- **WORK TO COMPLETE**:
Your answer should show every line of the material below that includes "MySQL".

####################

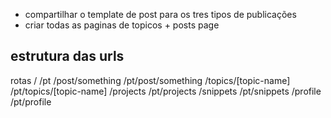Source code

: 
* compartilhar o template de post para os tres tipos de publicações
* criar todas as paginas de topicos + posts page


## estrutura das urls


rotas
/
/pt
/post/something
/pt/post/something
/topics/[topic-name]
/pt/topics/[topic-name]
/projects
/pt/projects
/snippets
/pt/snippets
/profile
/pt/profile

####################

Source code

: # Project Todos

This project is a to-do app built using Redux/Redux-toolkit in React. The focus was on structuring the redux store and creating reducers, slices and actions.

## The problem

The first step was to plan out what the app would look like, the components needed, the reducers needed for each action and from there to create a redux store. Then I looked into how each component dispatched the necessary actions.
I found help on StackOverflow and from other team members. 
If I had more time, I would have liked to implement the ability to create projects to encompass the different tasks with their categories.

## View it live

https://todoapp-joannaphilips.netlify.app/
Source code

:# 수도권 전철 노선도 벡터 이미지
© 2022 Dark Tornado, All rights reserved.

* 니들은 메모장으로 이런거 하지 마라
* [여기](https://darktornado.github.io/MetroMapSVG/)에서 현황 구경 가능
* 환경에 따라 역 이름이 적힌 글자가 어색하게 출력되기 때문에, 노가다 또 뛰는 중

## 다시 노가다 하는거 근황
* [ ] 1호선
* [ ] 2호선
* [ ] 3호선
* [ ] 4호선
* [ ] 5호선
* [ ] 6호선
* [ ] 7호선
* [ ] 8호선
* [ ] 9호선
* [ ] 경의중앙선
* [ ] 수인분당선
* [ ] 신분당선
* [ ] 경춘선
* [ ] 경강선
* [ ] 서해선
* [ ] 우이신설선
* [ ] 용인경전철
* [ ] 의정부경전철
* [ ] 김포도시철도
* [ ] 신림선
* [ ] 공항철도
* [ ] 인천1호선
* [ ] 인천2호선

####################

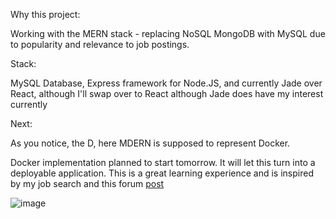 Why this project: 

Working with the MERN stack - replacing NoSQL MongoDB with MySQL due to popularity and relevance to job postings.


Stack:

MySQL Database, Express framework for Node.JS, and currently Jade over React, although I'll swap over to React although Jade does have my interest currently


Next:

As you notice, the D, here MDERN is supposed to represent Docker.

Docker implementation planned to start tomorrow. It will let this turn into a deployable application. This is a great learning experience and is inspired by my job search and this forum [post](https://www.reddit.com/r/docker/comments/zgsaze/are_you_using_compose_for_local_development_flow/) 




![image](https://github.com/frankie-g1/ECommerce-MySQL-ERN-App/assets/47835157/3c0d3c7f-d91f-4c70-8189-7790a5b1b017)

####################

- **WRITTEN ANSWER**:
Working with the MERN stack - replacing NoSQL MongoDB with MySQL due to popularity and relevance to job postings.
MySQL Database, Express framework for Node.JS, and currently Jade over React, although I'll swap over to React although Jade does have my interest currently
![image](https://github.com/frankie-g1/ECommerce-MySQL-ERN-App/assets/47835157/3c0d3c7f-d91f-4c70-8189-7790a5b1b017)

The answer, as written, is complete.